*WHAT IS BEING ASKED*: Reproduce the data below in full and exclude every picture.

--- DATASET ENTRIES ---

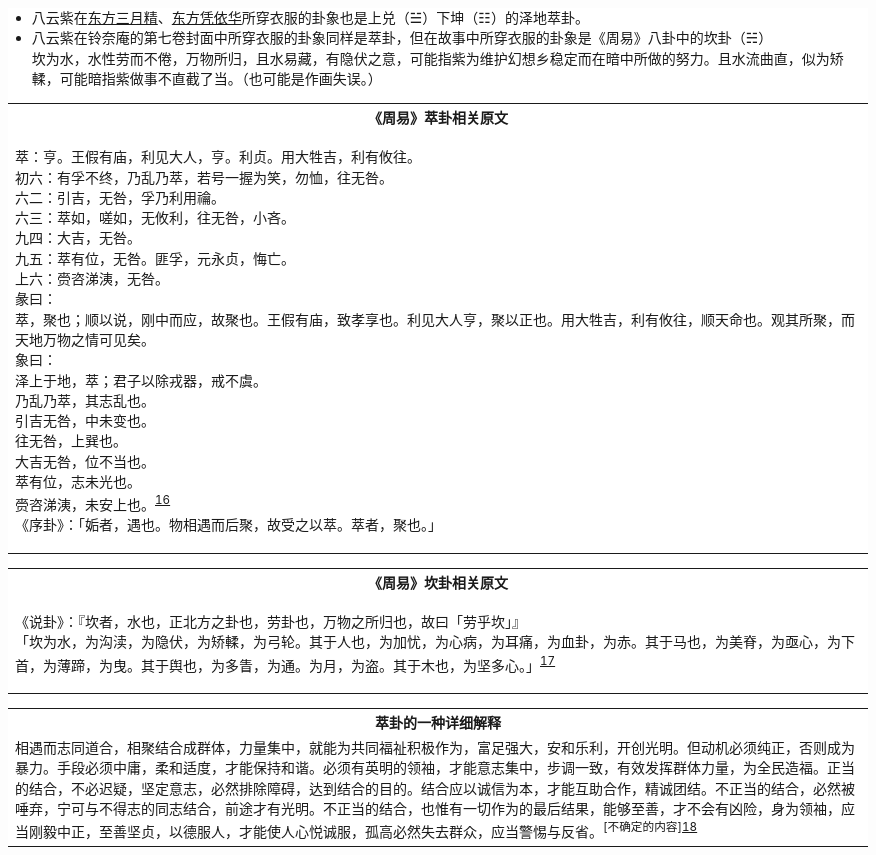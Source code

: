   - 八云紫在[东方三月精](./东方三月精.md)、[东方凭依华](./东方凭依华.md)所穿衣服的卦象也是上兑（☱）下坤（☷）的泽地萃卦。
  - 八云紫在铃奈庵的第七卷封面中所穿衣服的卦象同样是萃卦，但在故事中所穿衣服的卦象是《周易》八卦中的坎卦（☵）  
坎为水，水性劳而不倦，万物所归，且水易藏，有隐伏之意，可能指紫为维护幻想乡稳定而在暗中所做的努力。且水流曲直，似为矫輮，可能暗指紫做事不直截了当。（也可能是作画失误。）



<table>

<tbody><tr>
<th>《周易》萃卦相关原文
</th></tr>
<tr>
<td><div class="poem">
<p>萃：亨。王假有庙，利见大人，亨。利贞。用大牲吉，利有攸往。<br>
初六：有孚不终，乃乱乃萃，若号一握为笑，勿恤，往无咎。<br>
六二：引吉，无咎，孚乃利用禴。<br>
六三：萃如，嗟如，无攸利，往无咎，小吝。<br>
九四：大吉，无咎。<br>
九五：萃有位，无咎。匪孚，元永贞，悔亡。<br>
上六：赍咨涕洟，无咎。<br>
彖曰：<br>
萃，聚也；顺以说，刚中而应，故聚也。王假有庙，致孝享也。利见大人亨，聚以正也。用大牲吉，利有攸往，顺天命也。观其所聚，而天地万物之情可见矣。<br>
象曰：<br>
泽上于地，萃；君子以除戎器，戒不虞。<br>
乃乱乃萃，其志乱也。<br>
引吉无咎，中未变也。<br>
往无咎，上巽也。<br>
大吉无咎，位不当也。<br>
萃有位，志未光也。<br>
赍咨涕洟，未安上也。<sup id="cite_ref-16" class="reference"><a href="#cite_note-16">16</a></sup><br>
《序卦》：「姤者，遇也。物相遇而后聚，故受之以萃。萃者，聚也。」
</p>
</div>
</td></tr></tbody></table>



<table>

<tbody><tr>
<th>《周易》坎卦相关原文
</th></tr>
<tr>
<td><div class="poem">
<p>《说卦》：『坎者，水也，正北方之卦也，劳卦也，万物之所归也，故曰「劳乎坎」』<br>
「坎为水，为沟渎，为隐伏，为矫輮，为弓轮。其于人也，为加忧，为心病，为耳痛，为血卦，为赤。其于马也，为美脊，为亟心，为下首，为薄蹄，为曳。其于舆也，为多眚，为通。为月，为盗。其于木也，为坚多心。」<sup id="cite_ref-17" class="reference"><a href="#cite_note-17">17</a></sup>
</p>
</div>
</td></tr></tbody></table>



<table>

<tbody><tr>
<th>萃卦的一种详细解释
</th></tr>
<tr>
<td><span class="noprint bg-color-warning-30" title="不确定或有争议的内容">相遇而志同道合，相聚结合成群体，力量集中，就能为共同福祉积极作为，富足强大，安和乐利，开创光明。但动机必须纯正，否则成为暴力。手段必须中庸，柔和适度，才能保持和谐。必须有英明的领袖，才能意志集中，步调一致，有效发挥群体力量，为全民造福。正当的结合，不必迟疑，坚定意志，必然排除障碍，达到结合的目的。结合应以诚信为本，才能互助合作，精诚团结。不正当的结合，必然被唾弃，宁可与不得志的同志结合，前途才有光明。不正当的结合，也惟有一切作为的最后结果，能够至善，才不会有凶险，身为领袖，应当刚毅中正，至善坚贞，以德服人，才能使人心悦诚服，孤高必然失去群众，应当警惕与反省。</span><sup class="noprint Template-Fact"><span style="white-space: nowrap;">&#91;不确定的内容&#93;</span></sup><sup id="cite_ref-18" class="reference"><a href="#cite_note-18">18</a></sup>
</td></tr></tbody></table>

---

*TASK RESULT*:
Source code

:   - 八云紫在[东方三月精](./东方三月精.md)、[东方凭依华](./东方凭依华.md)所穿衣服的卦象也是上兑（☱）下坤（☷）的泽地萃卦。
  - 八云紫在铃奈庵的第七卷封面中所穿衣服的卦象同样是萃卦，但在故事中所穿衣服的卦象是《周易》八卦中的坎卦（☵）  
坎为水，水性劳而不倦，万物所归，且水易藏，有隐伏之意，可能指紫为维护幻想乡稳定而在暗中所做的努力。且水流曲直，似为矫輮，可能暗指紫做事不直截了当。（也可能是作画失误。）



<table>

<tbody><tr>
<th>《周易》萃卦相关原文
</th></tr>
<tr>
<td><div class="poem">
<p>萃：亨。王假有庙，利见大人，亨。利贞。用大牲吉，利有攸往。<br>
初六：有孚不终，乃乱乃萃，若号一握为笑，勿恤，往无咎。<br>
六二：引吉，无咎，孚乃利用禴。<br>
六三：萃如，嗟如，无攸利，往无咎，小吝。<br>
九四：大吉，无咎。<br>
九五：萃有位，无咎。匪孚，元永贞，悔亡。<br>
上六：赍咨涕洟，无咎。<br>
彖曰：<br>
萃，聚也；顺以说，刚中而应，故聚也。王假有庙，致孝享也。利见大人亨，聚以正也。用大牲吉，利有攸往，顺天命也。观其所聚，而天地万物之情可见矣。<br>
象曰：<br>
泽上于地，萃；君子以除戎器，戒不虞。<br>
乃乱乃萃，其志乱也。<br>
引吉无咎，中未变也。<br>
往无咎，上巽也。<br>
大吉无咎，位不当也。<br>
萃有位，志未光也。<br>
赍咨涕洟，未安上也。<sup id="cite_ref-16" class="reference"><a href="#cite_note-16">16</a></sup><br>
《序卦》：「姤者，遇也。物相遇而后聚，故受之以萃。萃者，聚也。」
</p>
</div>
</td></tr></tbody></table>



<table>

<tbody><tr>
<th>《周易》坎卦相关原文
</th></tr>
<tr>
<td><div class="poem">
<p>《说卦》：『坎者，水也，正北方之卦也，劳卦也，万物之所归也，故曰「劳乎坎」』<br>
「坎为水，为沟渎，为隐伏，为矫輮，为弓轮。其于人也，为加忧，为心病，为耳痛，为血卦，为赤。其于马也，为美脊，为亟心，为下首，为薄蹄，为曳。其于舆也，为多眚，为通。为月，为盗。其于木也，为坚多心。」<sup id="cite_ref-17" class="reference"><a href="#cite_note-17">17</a></sup>
</p>
</div>
</td></tr></tbody></table>



<table>

<tbody><tr>
<th>萃卦的一种详细解释
</th></tr>
<tr>
<td><span class="noprint bg-color-warning-30" title="不确定或有争议的内容">相遇而志同道合，相聚结合成群体，力量集中，就能为共同福祉积极作为，富足强大，安和乐利，开创光明。但动机必须纯正，否则成为暴力。手段必须中庸，柔和适度，才能保持和谐。必须有英明的领袖，才能意志集中，步调一致，有效发挥群体力量，为全民造福。正当的结合，不必迟疑，坚定意志，必然排除障碍，达到结合的目的。结合应以诚信为本，才能互助合作，精诚团结。不正当的结合，必然被唾弃，宁可与不得志的同志结合，前途才有光明。不正当的结合，也惟有一切作为的最后结果，能够至善，才不会有凶险，身为领袖，应当刚毅中正，至善坚贞，以德服人，才能使人心悦诚服，孤高必然失去群众，应当警惕与反省。</span><sup class="noprint Template-Fact"><span style="white-space: nowrap;">&#91;不确定的内容&#93;</span></sup><sup id="cite_ref-18" class="reference"><a href="#cite_note-18">18</a></sup>
</td></tr></tbody></table>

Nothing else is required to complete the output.